The title is apt: this book demonstrates from a myriad of vantage points that climate science, rather than it being certain, as the powers that be would have us believe, is most decidedly not settled. The author—engineering and physical scientist Steven Koonin, who leans Democrat and served among the environmentally correct as Undersecretary for Science in the U.S. Department of Energy under President Obama—does not have a political axe to grind. Bringing to bear his wide-ranging expertise in physics, astrophysics, scientific computation, energy technology, and climate science, New York University professor Koonin meticulously explains the state of affairs in various key areas of climate research. He then carefully draws conclusions from what the science does and doesn’t tell us about climate change.
Despite, or perhaps due to, its straightforward and matter-of-fact prose style, the book is devastating to the received wisdom that is pervasive among the governing and media elites in Europe and among liberals and progressives in the United States. Without noticeably batting an eyelid, Koonin exposes the complete lack of solid scientific basis for what has become in many circles the only socially acceptable view on climate change: that the globe is rapidly warming, that the warming is caused to a significant extent by human activity, and that this poses an urgent crisis that threatens life as we know it here on earth unless drastic measures are taken as soon as possible.
Unsettled is divided into two parts. The first part is about the science, what we know and what we do not know, and how much we are justified in extrapolating from our level of knowledge to predict what are the likely consequences of climate change. In the second part, Koonin lays out how he believes we should respond to climate change, building his case from a prudent analysis of the state of the science, political feasibility, and economic realities.
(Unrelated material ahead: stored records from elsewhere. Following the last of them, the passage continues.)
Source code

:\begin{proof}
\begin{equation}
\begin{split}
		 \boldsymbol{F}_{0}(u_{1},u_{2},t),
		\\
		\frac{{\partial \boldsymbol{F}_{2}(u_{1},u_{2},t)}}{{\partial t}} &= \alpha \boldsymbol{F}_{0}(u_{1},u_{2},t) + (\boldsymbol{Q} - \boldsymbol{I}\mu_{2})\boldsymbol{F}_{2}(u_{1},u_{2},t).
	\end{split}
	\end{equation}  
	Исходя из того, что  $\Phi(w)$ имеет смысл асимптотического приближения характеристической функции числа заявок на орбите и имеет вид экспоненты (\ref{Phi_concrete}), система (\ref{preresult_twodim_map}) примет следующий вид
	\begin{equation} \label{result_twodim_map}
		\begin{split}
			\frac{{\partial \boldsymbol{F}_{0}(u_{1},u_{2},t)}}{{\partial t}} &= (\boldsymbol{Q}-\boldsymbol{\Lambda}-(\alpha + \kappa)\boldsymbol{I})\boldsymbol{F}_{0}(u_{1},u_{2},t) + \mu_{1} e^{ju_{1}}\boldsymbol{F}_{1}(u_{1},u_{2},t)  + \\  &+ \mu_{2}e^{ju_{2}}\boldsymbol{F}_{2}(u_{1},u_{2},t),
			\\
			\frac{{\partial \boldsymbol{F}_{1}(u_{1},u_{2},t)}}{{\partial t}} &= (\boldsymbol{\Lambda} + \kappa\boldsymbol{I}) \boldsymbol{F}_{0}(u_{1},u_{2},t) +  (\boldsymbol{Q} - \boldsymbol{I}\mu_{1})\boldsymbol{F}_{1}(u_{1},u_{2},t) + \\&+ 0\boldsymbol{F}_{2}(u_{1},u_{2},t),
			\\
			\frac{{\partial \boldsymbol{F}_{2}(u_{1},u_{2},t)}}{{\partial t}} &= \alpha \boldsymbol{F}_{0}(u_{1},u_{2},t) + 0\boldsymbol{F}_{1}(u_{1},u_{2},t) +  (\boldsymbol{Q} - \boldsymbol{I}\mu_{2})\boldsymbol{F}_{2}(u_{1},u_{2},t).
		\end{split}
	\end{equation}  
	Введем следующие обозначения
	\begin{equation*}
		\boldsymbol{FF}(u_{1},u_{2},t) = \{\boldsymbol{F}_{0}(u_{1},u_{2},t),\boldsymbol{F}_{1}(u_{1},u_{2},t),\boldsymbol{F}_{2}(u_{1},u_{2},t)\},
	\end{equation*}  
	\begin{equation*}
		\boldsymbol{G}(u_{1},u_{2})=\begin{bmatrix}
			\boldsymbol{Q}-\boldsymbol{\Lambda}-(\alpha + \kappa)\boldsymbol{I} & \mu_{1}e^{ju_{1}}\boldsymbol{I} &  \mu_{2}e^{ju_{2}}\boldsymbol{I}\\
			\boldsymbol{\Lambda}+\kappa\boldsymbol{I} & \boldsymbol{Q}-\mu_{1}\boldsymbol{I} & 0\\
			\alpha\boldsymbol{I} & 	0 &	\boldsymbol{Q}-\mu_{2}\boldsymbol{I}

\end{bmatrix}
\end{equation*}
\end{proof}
Throughout Part I, Koonin affirms that the climate is changing and that human activity plays a role in that. Nevertheless, as he states on the book jacket, “the why and how aren’t as clear as you’ve probably been led to believe.” Covering an enormous amount of material from multiple angles, and doing so in a highly readable way, Koonin lays waste to any and all climate-change certainty. It is impossible to summarize everything in a short review—but let me give you just one highlight. The first chapter in Part I is a summary of what we know and what we don’t know about warming; among other things, the reader comes away with a sense of the magnitude and complexity of reliably measuring climate change over time. In addition to this, Koonin demonstrates how the data “show that there are powerful natural forces driving the climate … and they illuminate the scientific challenge of understanding those natural influences well enough to confidently identify the climate’s response to human [influences] .” We know the globe has warmed recently, he says, but we don’t know much more than that simple fact: in particular, we cannot claim to know “to what extent this warming is being caused by humans.”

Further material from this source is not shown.